5 Warning Signs That Your SSD Will Damage And Fail

By | December 5, 2021

Whether you are buying a laptop or a desktop today, it is advisable to get a Solid State Drive (SSD) over a traditional Hard Disk Drive (HDD). SSDs are faster, more stable, and save less power, making them superior in every way.

But that doesn’t mean SSDs are perfect.

If you know what SSDs are, then you know that their weakness lies in how they are made and how they work.

While SSDs have an expected lifespan of five to seven years, many fail sooner than that.

Since you can’t fix a failing SSD with Factory Reset or System Restore, you want to make sure you’re not prepared. Knowing what to look out for, and how to protect yourself, is part of the battle.

How do SSDs Fail?

Unlike on HDDs, there are no physically moving platters in SSDs, so it is immune from old hard disk problems. However, while the storage components themselves are not susceptible to mechanical damage, other components are as well.

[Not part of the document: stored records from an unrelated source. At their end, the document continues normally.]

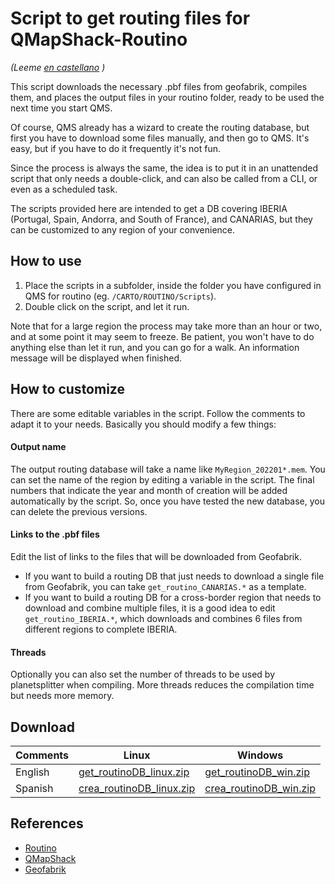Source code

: # Script to get routing files for QMapShack-Routino

*(Leeme [en castellano](Leeme.md) )* 

This script downloads the necessary .pbf files from geofabrik, compiles them, and places the output files in your routino folder, ready to be used the next time you start QMS.

Of course, QMS already has a wizard to create the routing database, but first you have to download some files manually, and then go to QMS. It's easy, but if you have to do it frequently it's not fun. 

Since the process is always the same, the idea is to put it in an unattended script that only needs a double-click, and can also be called from a CLI, or even as a scheduled task.

The scripts provided here are intended to get a DB covering IBERIA (Portugal, Spain, Andorra, and South of France), and CANARIAS,  but they can be customized to any region of your convenience.


## How to use

1. Place the scripts in a subfolder, inside  the folder you have configured in QMS for routino (eg. `/CARTO/ROUTINO/Scripts`).
2. Double click on the script, and let it run.

 
Note that for a large region the process may take more than an hour or two, and at some point it may seem to freeze. Be patient, you won't have to do anything else than let it run, and you can go for a walk. An information message will be displayed when finished. 


## How to customize

There are some editable variables in the script. Follow the comments to adapt it to your needs. Basically you should modify a few things:

#### Output name

The output routing database will take a name like `MyRegion_202201*.mem`. You can set the name of the region by editing a variable in the script. The final numbers that indicate the year and month of creation will be added automatically by the script. So, once you have tested the new database, you can delete the previous versions.

#### Links to the .pbf files

Edit the list of links to the files that will be downloaded from Geofabrik.

- If you want to build a routing DB that just needs to download a single file from Geofabrik, you can take `get_routino_CANARIAS.*` as a template.
- If you want to build a routing DB for a cross-border region that needs to download and combine multiple files, it is a good idea to edit `get_routino_IBERIA.*`, which downloads and combines 6 files from different regions to complete IBERIA.

#### Threads
Optionally you can also set the number of threads to be used by planetsplitter when compiling. More threads reduces the compilation time but needs more memory.

## Download

|Comments|Linux|Windows
|---|---|---|
|English|[get_routinoDB_linux.zip](https://github.com/mitxel-m/get_routino_DB/releases/download/1.0/get_routinoDB_linux.zip)|[get_routinoDB_win.zip](https://github.com/mitxel-m/get_routino_DB/releases/download/1.0/get_routinoDB_win.zip)|
|Spanish|[crea_routinoDB_linux.zip](https://github.com/mitxel-m/get_routino_DB/releases/download/1.0/crea_routinoDB_linux.zip)|[crea_routinoDB_win.zip](https://github.com/mitxel-m/get_routino_DB/releases/download/1.0/crea_routinoDB_win.zip)|

## References
- [Routino](http://routino.org)
- [QMapShack](https://github.com/Maproom/qmapshack)
- [Geofabrik](http://download.geofabrik.de)
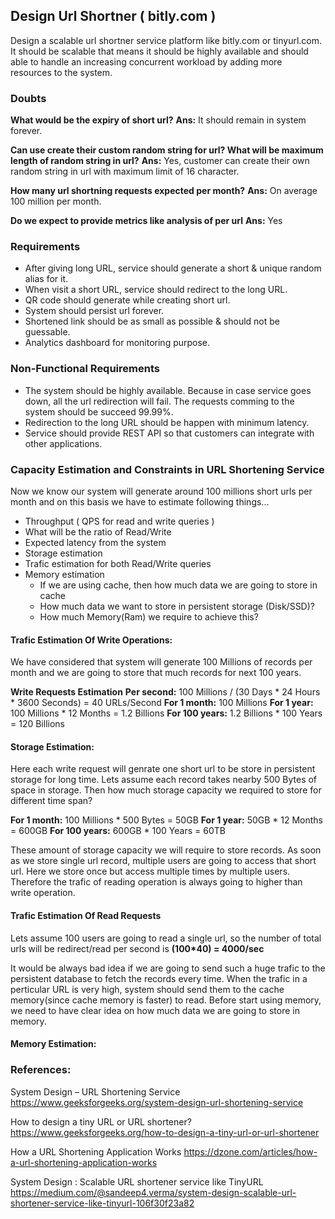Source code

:## Design Url Shortner ( bitly.com )
Design a scalable url shortner service platform like bitly.com or tinyurl.com. It should be scalable that means it should be highly available and should able to handle an increasing concurrent workload by adding more resources to the system.

### Doubts
**What would be the expiry of short url?**
**Ans:** It should remain in system forever.

**Can use create their custom random string for url? What will be maximum length of random string in url?**
**Ans:** Yes, customer can create their own random string in url with maximum limit of 16 character.

**How many url shortning requests expected per month?**
**Ans:** On average 100 million per month.

**Do we expect to provide metrics like analysis of per url**
**Ans:** Yes

### Requirements
* After giving long URL, service should generate a short & unique random alias for it.
* When visit a short URL, service should redirect to the long URL.
* QR code should generate while creating short url.
* System should persist url forever.
* Shortened link should be as small as possible & should not be guessable.
* Analytics dashboard for monitoring purpose.

### Non-Functional Requirements
* The system should be highly available. Because in case service goes down, all the url redirection will fail. The requests comming to the system should be succeed 99.99%.
* Redirection to the long URL should be happen with minimum latency.
* Service should provide REST API so that customers can integrate with other applications.


### Capacity Estimation and Constraints in URL Shortening Service
Now we know our system will generate around 100 millions short urls per month and on this basis we have to estimate following things...
* Throughput ( QPS for read and write queries )
* What will be the ratio of Read/Write
* Expected latency from the system
* Storage estimation
* Trafic estimation for both Read/Write queries
* Memory estimation
  * If we are using cache, then how much data we are going to store in cache
  * How much data we want to store in persistent storage (Disk/SSD)?
  * How much Memory(Ram) we require to achieve this?

#### Trafic Estimation Of Write Operations:
We have considered that system will generate 100 Millions of records per month and we are going to store that much records for next 100 years.

**Write Requests Estimation**
**Per second:** 100 Millions / (30 Days * 24 Hours * 3600 Seconds) = 40 URLs/Second
**For 1 month:** 100 Millions
**For 1 year:** 100 Millions * 12 Months = 1.2 Billions
**For 100 years:** 1.2 Billions * 100 Years = 120 Billions


#### Storage Estimation:
Here each write request will genrate one short url to be store in persistent storage for long time. Lets assume each record takes nearby 500 Bytes of space in storage. Then how much storage capacity we required to store for different time span?

**For 1 month:** 100 Millions * 500 Bytes = 50GB
**For 1 year:** 50GB * 12 Months = 600GB
**For 100 years:** 600GB * 100 Years = 60TB

These amount of storage capacity we will require to store records. As soon as we store single url record, multiple users are going to access that short url. Here we store once but access multiple times by multiple users. Therefore the trafic of reading operation is always going to higher than write operation.

#### Trafic Estimation Of Read Requests
Lets assume 100 users are going to read a single url, so the number of total urls will be redirect/read per second is **(100*40) = 4000/sec**

It would be always bad idea if we are going to send such a huge trafic to the persistent database to fetch the records every time. When the trafic in a perticular URL is very high, system should send them to the cache memory(since cache memory is faster) to read. Before start using memory, we need to have clear idea on how much data we are going to store in memory.

#### Memory Estimation:



### References:

System Design – URL Shortening Service
https://www.geeksforgeeks.org/system-design-url-shortening-service

How to design a tiny URL or URL shortener?
https://www.geeksforgeeks.org/how-to-design-a-tiny-url-or-url-shortener

How a URL Shortening Application Works
https://dzone.com/articles/how-a-url-shortening-application-works

System Design : Scalable URL shortener service like TinyURL
https://medium.com/@sandeep4.verma/system-design-scalable-url-shortener-service-like-tinyurl-106f30f23a82

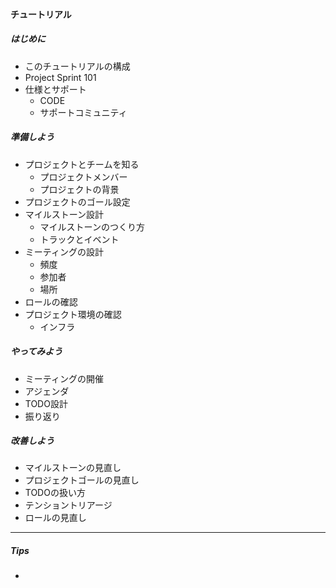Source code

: <!-- イメージ

- はじめに で、チュートリアル自体の構成と、PJSの概要、関連する情報源など、基礎情報をinput。
- 導入 で、最初のセットアップの仕方を説明
- 実践 で、プロセスを走り始めてみる。
- 改善 で、プロセスをうけての実践と最適化について語る

といった感じ。

-->

#### チュートリアル

##### はじめに
  - このチュートリアルの構成
  - Project Sprint 101
  - 仕様とサポート
    - CODE
    - サポートコミュニティ

##### 準備しよう
- プロジェクトとチームを知る
  - プロジェクトメンバー
  - プロジェクトの背景
- プロジェクトのゴール設定
- マイルストーン設計
    - マイルストーンのつくり方
    - トラックとイベント
- ミーティングの設計
    - 頻度
    - 参加者
    - 場所
- ロールの確認
- プロジェクト環境の確認
  - インフラ

##### やってみよう
- ミーティングの開催
- アジェンダ
- TODO設計
- 振り返り

##### 改善しよう
- マイルストーンの見直し
- プロジェクトゴールの見直し
- TODOの扱い方
- テンショントリアージ
- ロールの見直し

-----------
##### Tips
-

SSDs require capacitors and a power supply, which are prone to malfunction – especially in the case of power surges or power failures. In fact, in the event of a power failure, SSDs have been known to corrupt existing data as well, even if the drive itself hasn’t failed completely.

Another possible problem with SSDs is limited read/write cycles – a problem that exists with all types of flash memory.

Now, all that said, SSDs should last you years on average so you don’t have to worry or be paranoid. In fact, if you purchased an SSD in recent years, then research has shown that the new SSD is less prone to these read/write problems than the old one.

Either way, read/write cycles will affect whether you can write to your SSD. Since you can still read your data, everything can be retrieved. However, you’ll still want to know when it’s almost over so you can upgrade – so here’s an important symptom to watch out for.

Warning Sign of a Dying SSD

The incessant roar or ticking of the HDD is an easy way to tell if it’s failing. However, unlike HDDs, SSDs will not make a sound to let you know that something is wrong.

The most convenient and reliable way to find out if your drive is running smoothly is to install software that checks it and silently monitors it for errors. Windows users may want to give Crystal Disk Mark a try while Mac OS X users can take a look at Smart Reporter Lite.

Download: Crystal Disk Mark for Windows (Free)
Download: Smart Reporter Lite for Mac OS X (Free)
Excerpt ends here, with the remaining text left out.